TFF: What is difference between two type?


collected_output=tff.federated_collect(client_outputs). Please refer to this question for detailed code.

My question is the difference between the parts marked in red on the photo. In terms of the FL algorithm, I think client_outputs is a individual client' output and collected_output is SequenceType because each client_outputs is combined. Is this correct? If my guess is correct, is member a set of individual client members with client_outputs?


Solution

  • The terminology maybe a bit tricky. client_outputs isn't quite an "individual client's output", it still represents all client outputs, but they aren't individually addressable. Importantly TFF distinguishes that the data lives ("is placed") at the clients, it has not been communicated. collected_outputs is in some sense a stream of all individual client outputs, though the placement has changed (the values were communicated) to the server via tff.federated_collect.

    In a bit more detail: In the type specification above .member is an attribute on the tff.FederatedType. The TFF Guide Federated Core > Type System is a good resource for more details about the different TFF types.
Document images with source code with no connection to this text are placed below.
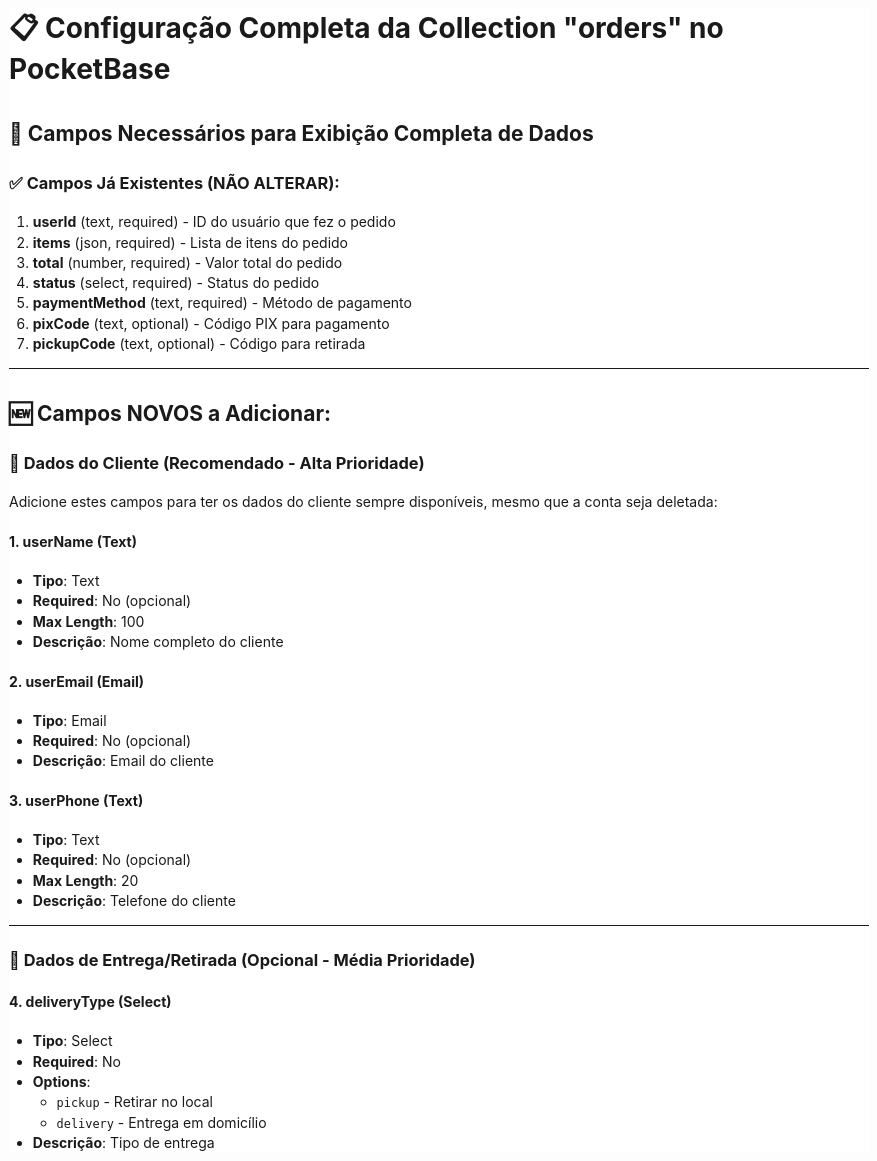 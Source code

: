 # 📋 Configuração Completa da Collection "orders" no PocketBase

## 🎯 Campos Necessários para Exibição Completa de Dados

### ✅ Campos Já Existentes (NÃO ALTERAR):
1. **userId** (text, required) - ID do usuário que fez o pedido
2. **items** (json, required) - Lista de itens do pedido
3. **total** (number, required) - Valor total do pedido
4. **status** (select, required) - Status do pedido
5. **paymentMethod** (text, required) - Método de pagamento
6. **pixCode** (text, optional) - Código PIX para pagamento
7. **pickupCode** (text, optional) - Código para retirada

---

## 🆕 Campos NOVOS a Adicionar:

### 📧 **Dados do Cliente** (Recomendado - Alta Prioridade)

Adicione estes campos para ter os dados do cliente sempre disponíveis, mesmo que a conta seja deletada:

#### 1. **userName** (Text)
- **Tipo**: Text
- **Required**: No (opcional)
- **Max Length**: 100
- **Descrição**: Nome completo do cliente

#### 2. **userEmail** (Email)
- **Tipo**: Email
- **Required**: No (opcional)
- **Descrição**: Email do cliente

#### 3. **userPhone** (Text)
- **Tipo**: Text
- **Required**: No (opcional)
- **Max Length**: 20
- **Descrição**: Telefone do cliente

---

### 📍 **Dados de Entrega/Retirada** (Opcional - Média Prioridade)

#### 4. **deliveryType** (Select)
- **Tipo**: Select
- **Required**: No
- **Options**: 
  - `pickup` - Retirar no local
  - `delivery` - Entrega em domicílio
- **Descrição**: Tipo de entrega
    {int32}@CLIENTS represents a federated value that consists of a set of potentially distinct integers, one per client device. Note that we are talking about a single federated value as encompassing multiple items of data that appear in multiple locations across the network. One way to think about it is as a kind of tensor with a "network" dimension, although this analogy is not perfect because TFF does not permit random access to member constituents of a federated value.
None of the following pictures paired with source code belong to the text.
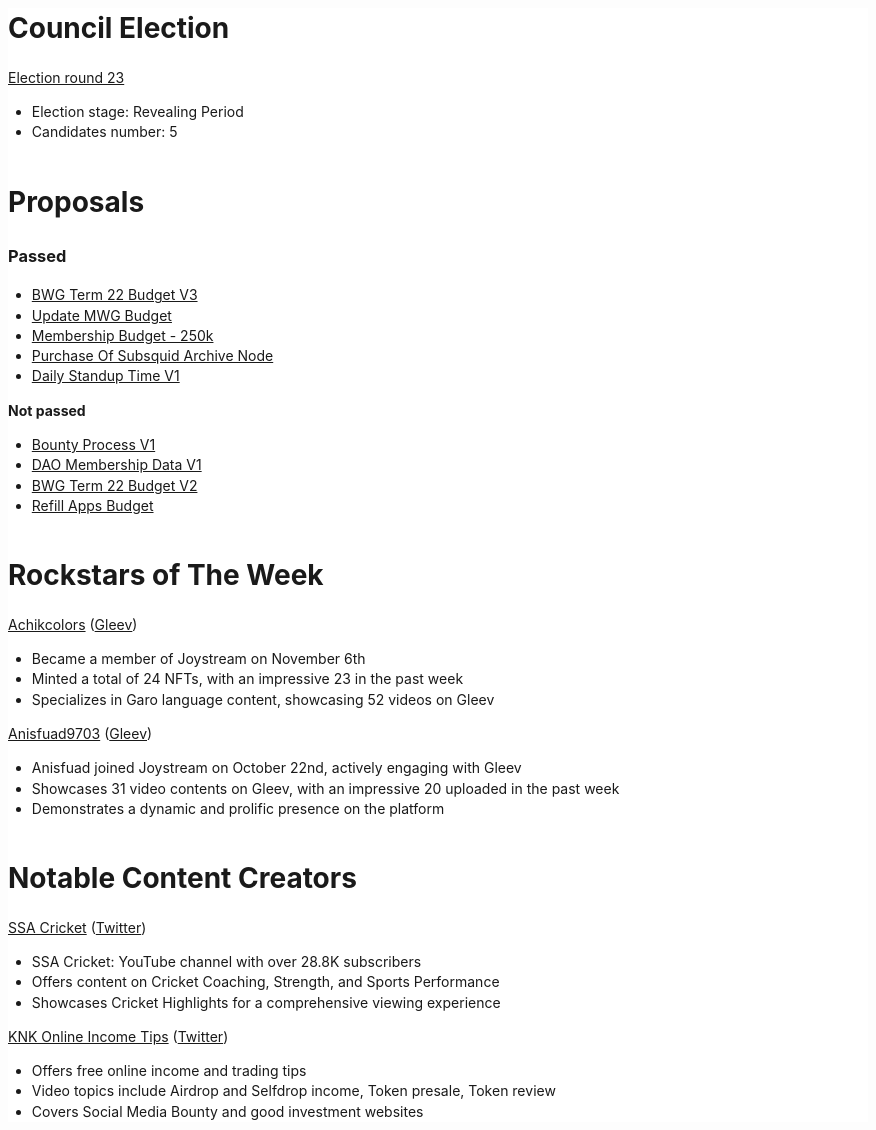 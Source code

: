 # Council Election

[Election round 23](https://pioneerapp.xyz/#/election)

- Election stage: Revealing Period
- Candidates number: 5

# Proposals

### Passed

- [BWG Term 22 Budget V3](https://pioneerapp.xyz/#/proposals/preview/637)
- [Update MWG Budget](https://pioneerapp.xyz/#/proposals/preview/636)
- [Membership Budget - 250k](https://pioneerapp.xyz/#/proposals/preview/634)
- [Purchase Of Subsquid Archive Node](https://pioneerapp.xyz/#/proposals/preview/632)
- [Daily Standup Time V1](https://pioneerapp.xyz/#/proposals/preview/631)

**Not passed**

- [Bounty Process V1](https://pioneerapp.xyz/#/proposals/preview/635)
- [DAO Membership Data V1](https://pioneerapp.xyz/#/proposals/preview/633)
- [BWG Term 22 Budget V2](https://pioneerapp.xyz/#/proposals/preview/630)
- [Refill Apps Budget](https://pioneerapp.xyz/#/proposals/preview/628)

# Rockstars of The Week

[Achikcolors](https://pioneerapp.xyz/#/members/24751) ([Gleev](https://gleev.xyz/channel/38302?tab=Videos))

- Became a member of Joystream on November 6th
- Minted a total of 24 NFTs, with an impressive 23 in the past week
- Specializes in Garo language content, showcasing 52 videos on Gleev

[Anisfuad9703](https://pioneerapp.xyz/#/members/16208) ([Gleev](https://gleev.xyz/channel/32375?tab=Videos))

- Anisfuad joined Joystream on October 22nd, actively engaging with Gleev
- Showcases 31 video contents on Gleev, with an impressive 20 uploaded in the past week
- Demonstrates a dynamic and prolific presence on the platform

# Notable Content Creators

[SSA Cricket](https://gleev.xyz/channel/38809) ([Twitter](https://twitter.com/#!/mikebrundle))

- SSA Cricket: YouTube channel with over 28.8K subscribers
- Offers content on Cricket Coaching, Strength, and Sports Performance
- Showcases Cricket Highlights for a comprehensive viewing experience

[KNK Online Income Tips](https://gleev.xyz/channel/37601) ([Twitter](https://twitter.com/keyamoni555))

- Offers free online income and trading tips
- Video topics include Airdrop and Selfdrop income, Token presale, Token review
- Covers Social Media Bounty and good investment websites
    In the screenshot, client_outputs is also "placed" @CLIENTS (from the .placement attribute) and follows similar semantics: it has multiple values (one per client) but individual values are not addressable (i.e. the value does not behave like a Python list).

    In contrast, the collected_output is placed @SERVER. Then this bullet:

    <weights=float32[10,5],bias=float32[5]>@SERVER represents a named tuple of weight and bias tensors at the server. Since we've dropped the curly braces, this indicates the all_equal bit is set, i.e., there's only a single tuple (regardless of how many server replicas there might be in a cluster hosting this value).

    Notice the "single tuple" phrase, after tff.federated_collect there is a single sequence of values placed at the server. This sequence can be iterated over like a stream.